Les Hauts-de-France en première ligne 

Pour d'autres métabolites, il existe des données sur la toxicité, c'est par exemple le cas du TFA, un résidu de certains herbicides et fongicides fluorés, toujours autorisés en France. "On a des données toxicologiques et d'ailleurs l'Allemagne propose aujourd'hui de classer ce TFA comme un toxique probable pour la reproduction, ce qui est un classement très élevé" relève le fondateur de Générations futures. 

Ce n'est pas en se mettant la tête dans le sable que l'on va régler les problèmes.

François Veillerette

Fondateur de Générations futures

En mai dernier, l'étude du Réseau européen d'action sur les pesticides a fait des analyses dans des rivières d'Europe, celles de l'Aisne arrivent en quatrième position des plus contaminées, celles de l'Oise, en cinquième place et celles de la Somme sont septièmes du classement. La substance a été retrouvée dans l'eau du robinet à Glisy, près d'Amiens et Clairoix dans la Somme. 

Les dernières analyses montrent que cette substance se retrouve dans 94% des prélèvements d'eau potable au niveau européen. Or, elle fait partie des métabolites qui ne sont pas surveillés. Pourtant, les dossiers de commercialisation des produits phytosanitaires dont provient ce métabolite soulignent sa propension à se concentrer dans l'eau. Et ils sont très utilisés dans les Hauts-de-France, notamment dans la culture du blé, du maïs et de la betterave. 

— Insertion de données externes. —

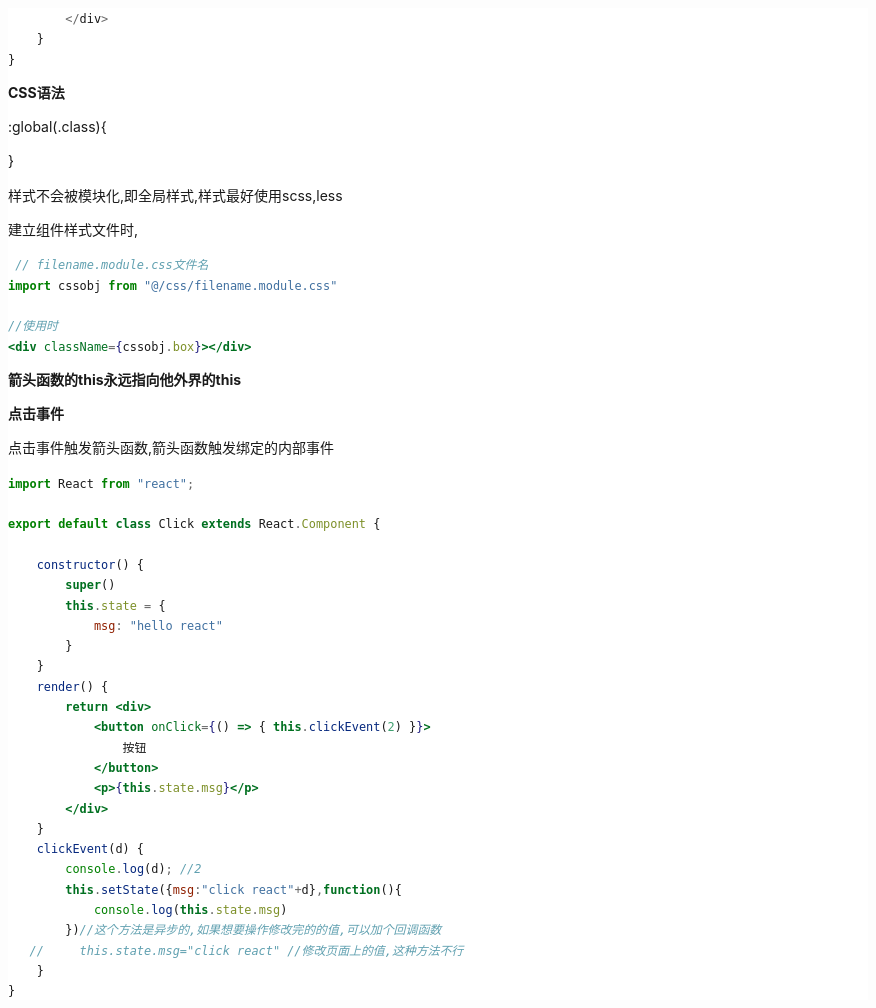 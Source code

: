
 ```jsx
        </div>
    }
}
```

**CSS语法**

:global(.class){

}

样式不会被模块化,即全局样式,样式最好使用scss,less

建立组件样式文件时,

```jsx
 // filename.module.css文件名
import cssobj from "@/css/filename.module.css"

//使用时
<div className={cssobj.box}></div>
```

**箭头函数的this永远指向他外界的this**

**点击事件**

点击事件触发箭头函数,箭头函数触发绑定的内部事件

```jsx
import React from "react";

export default class Click extends React.Component {

    constructor() {
        super()
        this.state = {
            msg: "hello react"
        }
    }
    render() {
        return <div>
            <button onClick={() => { this.clickEvent(2) }}>
                按钮
            </button>
            <p>{this.state.msg}</p>
        </div>
    }
    clickEvent(d) {
        console.log(d); //2
        this.setState({msg:"click react"+d},function(){
            console.log(this.state.msg)
        })//这个方法是异步的,如果想要操作修改完的的值,可以加个回调函数
   //     this.state.msg="click react" //修改页面上的值,这种方法不行
    }
}
```
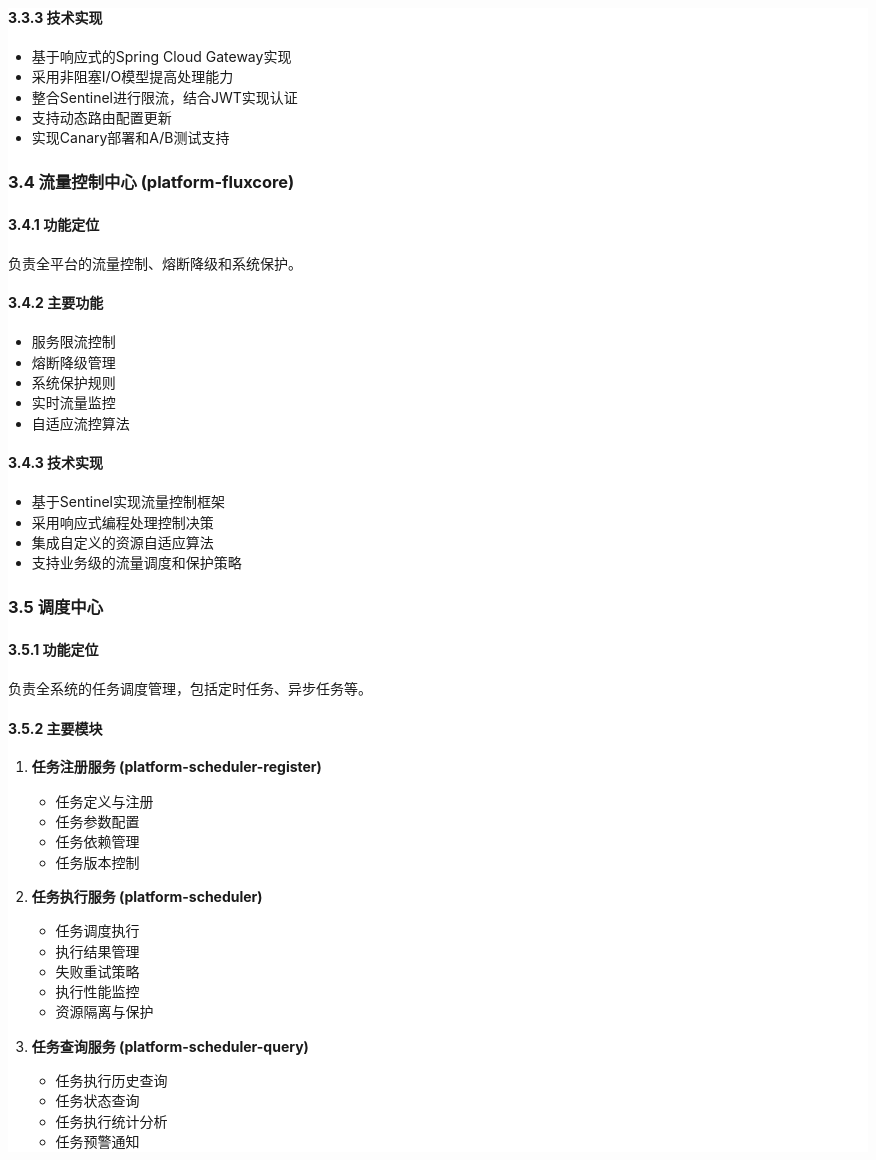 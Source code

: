 #### 3.3.3 技术实现

- 基于响应式的Spring Cloud Gateway实现
- 采用非阻塞I/O模型提高处理能力
- 整合Sentinel进行限流，结合JWT实现认证
- 支持动态路由配置更新
- 实现Canary部署和A/B测试支持

### 3.4 流量控制中心 (platform-fluxcore)

#### 3.4.1 功能定位

负责全平台的流量控制、熔断降级和系统保护。

#### 3.4.2 主要功能

- 服务限流控制
- 熔断降级管理
- 系统保护规则
- 实时流量监控
- 自适应流控算法

#### 3.4.3 技术实现

- 基于Sentinel实现流量控制框架
- 采用响应式编程处理控制决策
- 集成自定义的资源自适应算法
- 支持业务级的流量调度和保护策略

### 3.5 调度中心

#### 3.5.1 功能定位

负责全系统的任务调度管理，包括定时任务、异步任务等。

#### 3.5.2 主要模块

1. **任务注册服务 (platform-scheduler-register)**
   - 任务定义与注册
   - 任务参数配置
   - 任务依赖管理
   - 任务版本控制

2. **任务执行服务 (platform-scheduler)**
   - 任务调度执行
   - 执行结果管理
   - 失败重试策略
   - 执行性能监控
   - 资源隔离与保护

3. **任务查询服务 (platform-scheduler-query)**
   - 任务执行历史查询
   - 任务状态查询
   - 任务执行统计分析
   - 任务预警通知
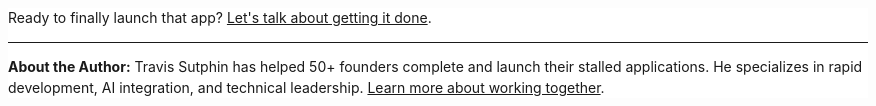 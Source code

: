 Ready to finally launch that app? [Let's talk about getting it done](/contact).

---

**About the Author:** Travis Sutphin has helped 50+ founders complete and launch their stalled applications. He specializes in rapid development, AI integration, and technical leadership. [Learn more about working together](/services). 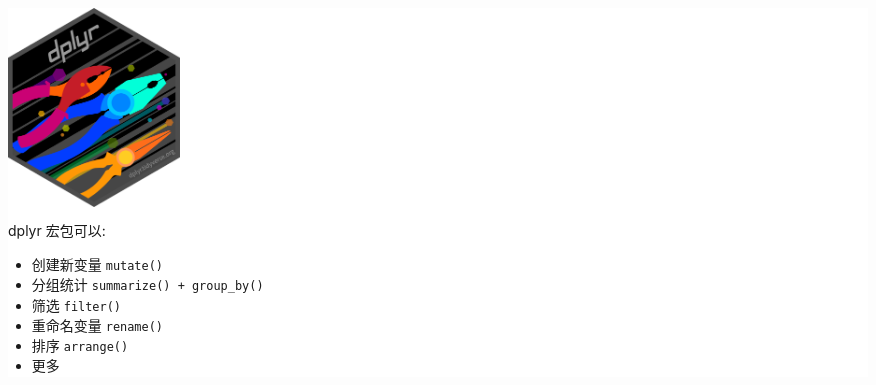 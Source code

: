 <img src="images/hex/dplyr.png" width="20%" style="display: block; margin: auto auto auto 0;" />


dplyr 宏包可以:

- 创建新变量 `mutate()`
- 分组统计 `summarize() + group_by()`
- 筛选 `filter()`
- 重命名变量 `rename()`
- 排序 `arrange()`
- 更多
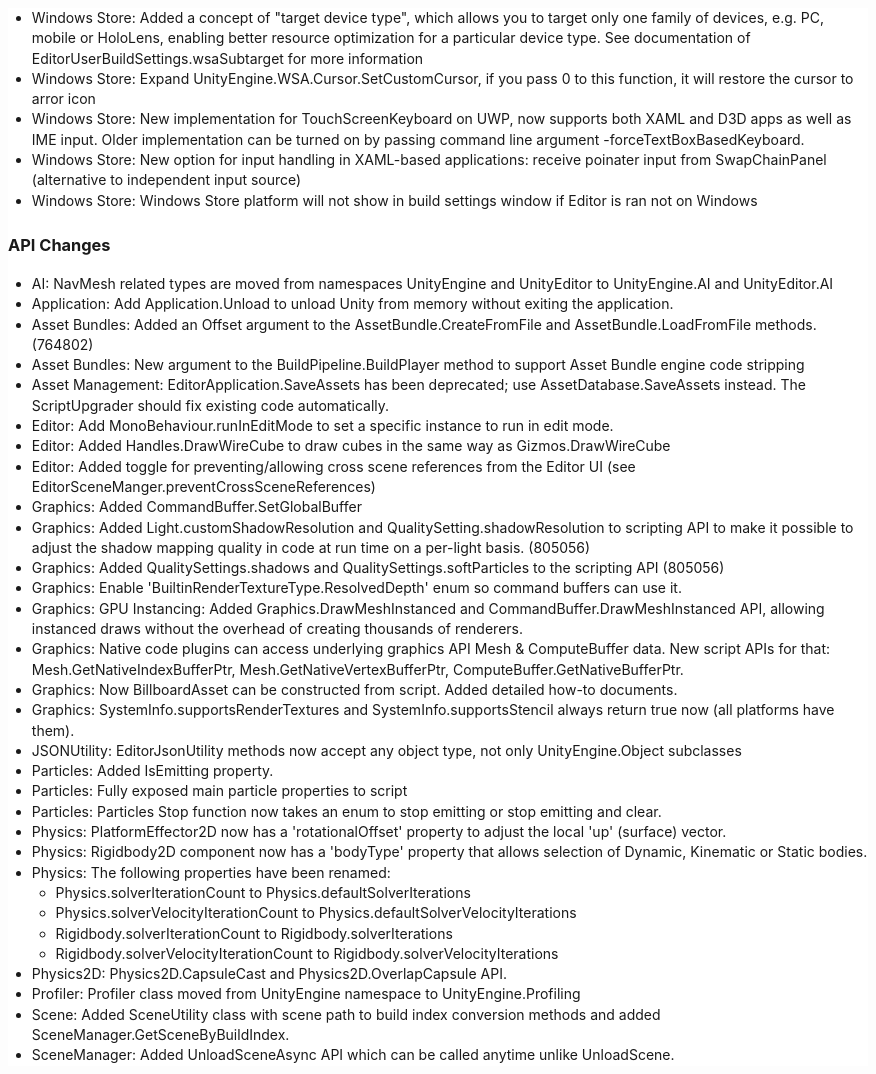 *   Windows Store: Added a concept of "target device type", which allows you to target only one family of devices, e.g. PC, mobile or HoloLens, enabling better resource optimization for a particular device type. See documentation of EditorUserBuildSettings.wsaSubtarget for more information
*   Windows Store: Expand UnityEngine.WSA.Cursor.SetCustomCursor, if you pass 0 to this function, it will restore the cursor to arror icon
*   Windows Store: New implementation for TouchScreenKeyboard on UWP, now supports both XAML and D3D apps as well as IME input. Older implementation can be turned on by passing command line argument -forceTextBoxBasedKeyboard.
*   Windows Store: New option for input handling in XAML-based applications: receive poinater input from SwapChainPanel (alternative to independent input source)
*   Windows Store: Windows Store platform will not show in build settings window if Editor is ran not on Windows

### API Changes

*   AI: NavMesh related types are moved from namespaces UnityEngine and UnityEditor to UnityEngine.AI and UnityEditor.AI
*   Application: Add Application.Unload to unload Unity from memory without exiting the application.
*   Asset Bundles: Added an Offset argument to the AssetBundle.CreateFromFile and AssetBundle.LoadFromFile methods. (764802)
*   Asset Bundles: New argument to the BuildPipeline.BuildPlayer method to support Asset Bundle engine code stripping
*   Asset Management: EditorApplication.SaveAssets has been deprecated; use AssetDatabase.SaveAssets instead. The ScriptUpgrader should fix existing code automatically.
*   Editor: Add MonoBehaviour.runInEditMode to set a specific instance to run in edit mode.
*   Editor: Added Handles.DrawWireCube to draw cubes in the same way as Gizmos.DrawWireCube
*   Editor: Added toggle for preventing/allowing cross scene references from the Editor UI (see EditorSceneManger.preventCrossSceneReferences)
*   Graphics: Added CommandBuffer.SetGlobalBuffer
*   Graphics: Added Light.customShadowResolution and QualitySetting.shadowResolution to scripting API to make it possible to adjust the shadow mapping quality in code at run time on a per-light basis. (805056)
*   Graphics: Added QualitySettings.shadows and QualitySettings.softParticles to the scripting API (805056)
*   Graphics: Enable 'BuiltinRenderTextureType.ResolvedDepth' enum so command buffers can use it.
*   Graphics: GPU Instancing: Added Graphics.DrawMeshInstanced and CommandBuffer.DrawMeshInstanced API, allowing instanced draws without the overhead of creating thousands of renderers.
*   Graphics: Native code plugins can access underlying graphics API Mesh & ComputeBuffer data. New script APIs for that: Mesh.GetNativeIndexBufferPtr, Mesh.GetNativeVertexBufferPtr, ComputeBuffer.GetNativeBufferPtr.
*   Graphics: Now BillboardAsset can be constructed from script. Added detailed how-to documents.
*   Graphics: SystemInfo.supportsRenderTextures and SystemInfo.supportsStencil always return true now (all platforms have them).
*   JSONUtility: EditorJsonUtility methods now accept any object type, not only UnityEngine.Object subclasses
*   Particles: Added IsEmitting property.
*   Particles: Fully exposed main particle properties to script
*   Particles: Particles Stop function now takes an enum to stop emitting or stop emitting and clear.
*   Physics: PlatformEffector2D now has a 'rotationalOffset' property to adjust the local 'up' (surface) vector.
*   Physics: Rigidbody2D component now has a 'bodyType' property that allows selection of Dynamic, Kinematic or Static bodies.
*   Physics: The following properties have been renamed:  
    *   Physics.solverIterationCount to Physics.defaultSolverIterations
    *   Physics.solverVelocityIterationCount to Physics.defaultSolverVelocityIterations
    *   Rigidbody.solverIterationCount to Rigidbody.solverIterations
    *   Rigidbody.solverVelocityIterationCount to Rigidbody.solverVelocityIterations
*   Physics2D: Physics2D.CapsuleCast and Physics2D.OverlapCapsule API.
*   Profiler: Profiler class moved from UnityEngine namespace to UnityEngine.Profiling
*   Scene: Added SceneUtility class with scene path to build index conversion methods and added SceneManager.GetSceneByBuildIndex.
*   SceneManager: Added UnloadSceneAsync API which can be called anytime unlike UnloadScene. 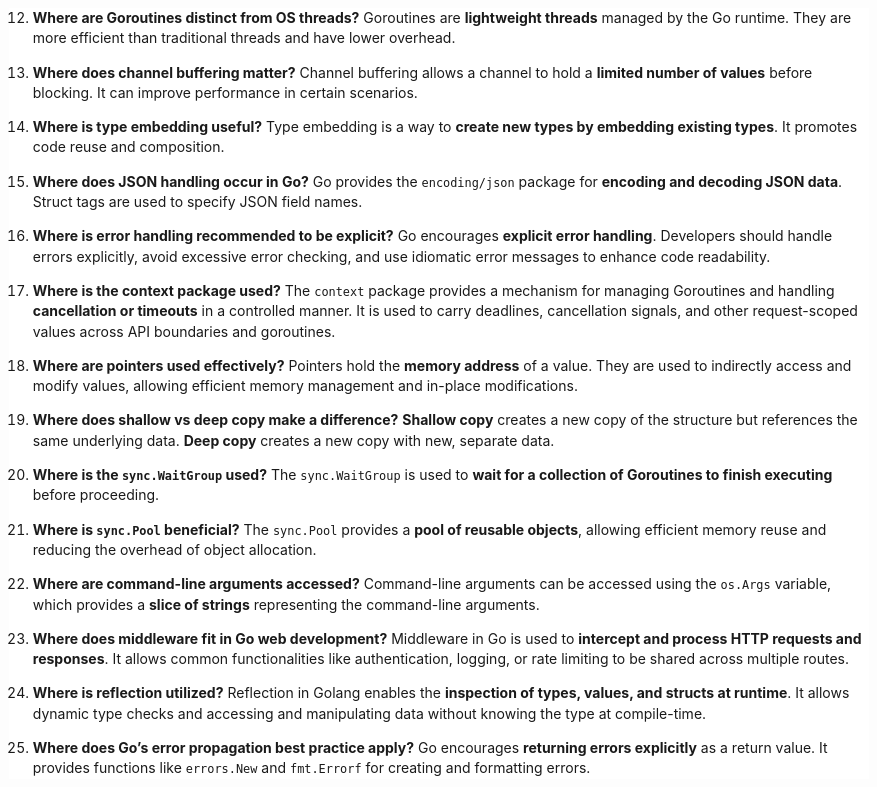 12. **Where are Goroutines distinct from OS threads?**
    Goroutines are **lightweight threads** managed by the Go runtime. They are more efficient than traditional threads and have lower overhead.

13. **Where does channel buffering matter?**
    Channel buffering allows a channel to hold a **limited number of values** before blocking. It can improve performance in certain scenarios.

14. **Where is type embedding useful?**
    Type embedding is a way to **create new types by embedding existing types**. It promotes code reuse and composition.

15. **Where does JSON handling occur in Go?**
    Go provides the `encoding/json` package for **encoding and decoding JSON data**. Struct tags are used to specify JSON field names.

16. **Where is error handling recommended to be explicit?**
    Go encourages **explicit error handling**. Developers should handle errors explicitly, avoid excessive error checking, and use idiomatic error messages to enhance code readability.

17. **Where is the context package used?**
    The `context` package provides a mechanism for managing Goroutines and handling **cancellation or timeouts** in a controlled manner. It is used to carry deadlines, cancellation signals, and other request-scoped values across API boundaries and goroutines.

18. **Where are pointers used effectively?**
    Pointers hold the **memory address** of a value. They are used to indirectly access and modify values, allowing efficient memory management and in-place modifications.

19. **Where does shallow vs deep copy make a difference?**
    **Shallow copy** creates a new copy of the structure but references the same underlying data. **Deep copy** creates a new copy with new, separate data.

20. **Where is the `sync.WaitGroup` used?**
    The `sync.WaitGroup` is used to **wait for a collection of Goroutines to finish executing** before proceeding.

21. **Where is `sync.Pool` beneficial?**
    The `sync.Pool` provides a **pool of reusable objects**, allowing efficient memory reuse and reducing the overhead of object allocation.

22. **Where are command-line arguments accessed?**
    Command-line arguments can be accessed using the `os.Args` variable, which provides a **slice of strings** representing the command-line arguments.

23. **Where does middleware fit in Go web development?**
    Middleware in Go is used to **intercept and process HTTP requests and responses**. It allows common functionalities like authentication, logging, or rate limiting to be shared across multiple routes.

24. **Where is reflection utilized?**
    Reflection in Golang enables the **inspection of types, values, and structs at runtime**. It allows dynamic type checks and accessing and manipulating data without knowing the type at compile-time.

25. **Where does Go’s error propagation best practice apply?**
    Go encourages **returning errors explicitly** as a return value. It provides functions like `errors.New` and `fmt.Errorf` for creating and formatting errors.
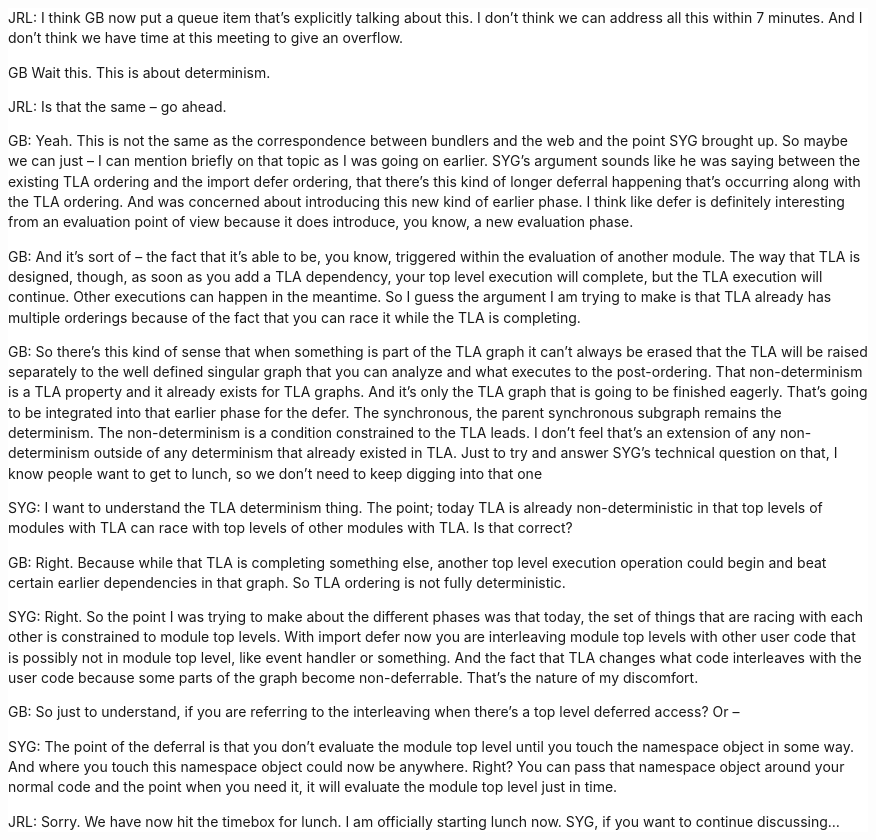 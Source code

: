 JRL: I think GB now put a queue item that’s explicitly talking about this. I don’t think we can address all this within 7 minutes. And I don’t think we have time at this meeting to give an overflow.

GB Wait this. This is about determinism.

JRL: Is that the same – go ahead.

GB: Yeah. This is not the same as the correspondence between bundlers and the web and the point SYG brought up. So maybe we can just – I can mention briefly on that topic as I was going on earlier. SYG’s argument sounds like he was saying between the existing TLA ordering and the import defer ordering, that there’s this kind of longer deferral happening that’s occurring along with the TLA ordering. And was concerned about introducing this new kind of earlier phase. I think like defer is definitely interesting from an evaluation point of view because it does introduce, you know, a new evaluation phase.

GB: And it’s sort of – the fact that it’s able to be, you know, triggered within the evaluation of another module. The way that TLA is designed, though, as soon as you add a TLA dependency, your top level execution will complete, but the TLA execution will continue. Other executions can happen in the meantime. So I guess the argument I am trying to make is that TLA already has multiple orderings because of the fact that you can race it while the TLA is completing.

GB: So there’s this kind of sense that when something is part of the TLA graph it can’t always be erased that the TLA will be raised separately to the well defined singular graph that you can analyze and what executes to the post-ordering. That non-determinism is a TLA property and it already exists for TLA graphs. And it’s only the TLA graph that is going to be finished eagerly. That’s going to be integrated into that earlier phase for the defer. The synchronous, the parent synchronous subgraph remains the determinism. The non-determinism is a condition constrained to the TLA leads. I don’t feel that’s an extension of any non-determinism outside of any determinism that already existed in TLA. Just to try and answer SYG’s technical question on that, I know people want to get to lunch, so we don’t need to keep digging into that one

SYG: I want to understand the TLA determinism thing. The point; today TLA is already non-deterministic in that top levels of modules with TLA can race with top levels of other modules with TLA. Is that correct?

GB: Right. Because while that TLA is completing something else, another top level execution operation could begin and beat certain earlier dependencies in that graph. So TLA ordering is not fully deterministic.

SYG: Right. So the point I was trying to make about the different phases was that today, the set of things that are racing with each other is constrained to module top levels. With import defer now you are interleaving module top levels with other user code that is possibly not in module top level, like event handler or something. And the fact that TLA changes what code interleaves with the user code because some parts of the graph become non-deferrable. That’s the nature of my discomfort.

GB: So just to understand, if you are referring to the interleaving when there’s a top level deferred access? Or –

SYG: The point of the deferral is that you don’t evaluate the module top level until you touch the namespace object in some way. And where you touch this namespace object could now be anywhere. Right? You can pass that namespace object around your normal code and the point when you need it, it will evaluate the module top level just in time.

JRL: Sorry. We have now hit the timebox for lunch. I am officially starting lunch now. SYG, if you want to continue discussing…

En parallèle à la publication de son rapport, Générations futures a adressé des lettres aux ARS, dont celle des Hauts-de-France. "Ce qu'on demande, c'est de mettre en place la surveillance d'un certain nombre de ces métabolites de manière très rapide, de façon à ce que l'on puisse savoir exactement où on en est, précise le fondateur de l'association. Si on ne le fait pas, on risque de passer à côté d'une source de pollution absolument majeure. Ce n'est pas en se mettant la tête dans le sable que l'on va régler les problèmes.